Funeral rites represent an important part of collective behaviour in human societies.  According to researchers, humans conducted the earliest burials (i.e. bodies deposited in deliberately excavated graves), deriving from caves in Canaan dating to 90 000–110 000 BP (Before Present).

However, with changes in economic and technological development, the free communal labour and services that were traditionally required for funeral ceremonies have diminished. In most parts of the world today, professional services are required to hold one’s ceremony. The free labour of the community typically involves excavation, touching or cleaning the body itself, building material structures, crowd choreography, gathering offerings, and much more.
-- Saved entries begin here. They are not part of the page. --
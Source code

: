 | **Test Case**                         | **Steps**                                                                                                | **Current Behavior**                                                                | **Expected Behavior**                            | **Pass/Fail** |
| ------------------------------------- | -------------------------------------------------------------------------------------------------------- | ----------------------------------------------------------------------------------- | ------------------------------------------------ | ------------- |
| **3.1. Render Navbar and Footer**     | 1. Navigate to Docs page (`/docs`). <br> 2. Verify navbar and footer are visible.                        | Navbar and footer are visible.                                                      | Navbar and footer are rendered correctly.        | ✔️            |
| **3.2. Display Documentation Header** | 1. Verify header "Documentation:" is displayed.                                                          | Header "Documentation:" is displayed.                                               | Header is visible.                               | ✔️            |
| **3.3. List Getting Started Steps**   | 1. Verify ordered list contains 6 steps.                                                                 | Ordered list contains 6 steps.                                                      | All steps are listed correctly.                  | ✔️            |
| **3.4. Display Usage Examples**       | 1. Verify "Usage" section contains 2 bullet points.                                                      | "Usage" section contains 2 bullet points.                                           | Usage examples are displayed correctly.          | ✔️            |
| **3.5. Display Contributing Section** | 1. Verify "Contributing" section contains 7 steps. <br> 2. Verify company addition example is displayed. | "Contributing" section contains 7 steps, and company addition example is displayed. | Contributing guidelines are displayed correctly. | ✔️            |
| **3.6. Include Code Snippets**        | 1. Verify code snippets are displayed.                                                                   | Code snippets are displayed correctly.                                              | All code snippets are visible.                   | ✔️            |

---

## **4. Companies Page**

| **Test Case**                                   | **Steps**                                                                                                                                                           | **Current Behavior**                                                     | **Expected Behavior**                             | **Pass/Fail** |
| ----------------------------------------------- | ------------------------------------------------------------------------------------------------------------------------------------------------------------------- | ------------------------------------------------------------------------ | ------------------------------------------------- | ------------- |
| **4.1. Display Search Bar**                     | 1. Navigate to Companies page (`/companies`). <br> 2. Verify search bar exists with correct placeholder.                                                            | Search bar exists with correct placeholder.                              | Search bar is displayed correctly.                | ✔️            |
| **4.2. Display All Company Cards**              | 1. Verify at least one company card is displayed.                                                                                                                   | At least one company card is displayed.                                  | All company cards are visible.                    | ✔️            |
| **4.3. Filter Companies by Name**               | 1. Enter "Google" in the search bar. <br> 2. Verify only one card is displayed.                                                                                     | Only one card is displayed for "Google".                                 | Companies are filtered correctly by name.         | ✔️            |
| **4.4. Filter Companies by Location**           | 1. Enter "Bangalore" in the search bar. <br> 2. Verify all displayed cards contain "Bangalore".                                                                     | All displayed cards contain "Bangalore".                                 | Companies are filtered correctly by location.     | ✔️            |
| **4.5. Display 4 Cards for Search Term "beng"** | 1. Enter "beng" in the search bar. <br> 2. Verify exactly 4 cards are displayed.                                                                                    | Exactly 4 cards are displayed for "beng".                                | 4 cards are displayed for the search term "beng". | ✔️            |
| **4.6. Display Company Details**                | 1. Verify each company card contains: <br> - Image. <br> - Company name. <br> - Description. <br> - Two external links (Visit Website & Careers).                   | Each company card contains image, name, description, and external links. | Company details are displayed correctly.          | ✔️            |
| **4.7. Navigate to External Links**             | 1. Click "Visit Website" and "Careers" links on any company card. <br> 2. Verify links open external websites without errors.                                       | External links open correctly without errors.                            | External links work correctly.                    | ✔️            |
This type of ritual also embodied a collective social agreement of care, responsibility, and sealing the ‘archive’ of one’s body and spirit.

Now, with the commodification of funeral services and convenience of digital access, it seems that funeral rituals have not only become commodified but turned into a spectacle for entertainment. I use the word ‘entertainment’ lightly but it’s more so to signify the desensitisation we have towards death due to frequency that we see it through the computer’s gaze.

One recent memory I have about this was the reaction to Kobe Bryant’s death. The live television broadcasts and online streams of his ceremony seemed surreal because of how someone’s death could be commodified for digital spectatorship and entertainment. On the one hand, you have people grieving the real person, then on the other you have people grieving the persona, all in real time – physically and digitally.

Three figures emotionally speaking at the funeral service for basketballer Kobe Bryant. The NBC news icon is situated in the bottom-left side of the image.
Image description: Michael Jordan, Vanessa Bryant, and Jimmy Kimmel speaking at Kobe Bryant’s funeral service.

From a sociological perspective, this appears as a subtle erasure towards the collective labour and social bonds with the dead due to modernisation. In the online sphere, businesses market the illusions of a community when in actual reality in order for us to participate online and utilise our power to ‘post’ or ‘comment’ it requires a sense of radical individualism and self-actualisation. And so, without these communal hands-on elements involved in traditional funeral rites, and increased accessibility to viewing livestreams of funeral and memorial services, how does this affect our relationship with the dead and our own sense of mortality?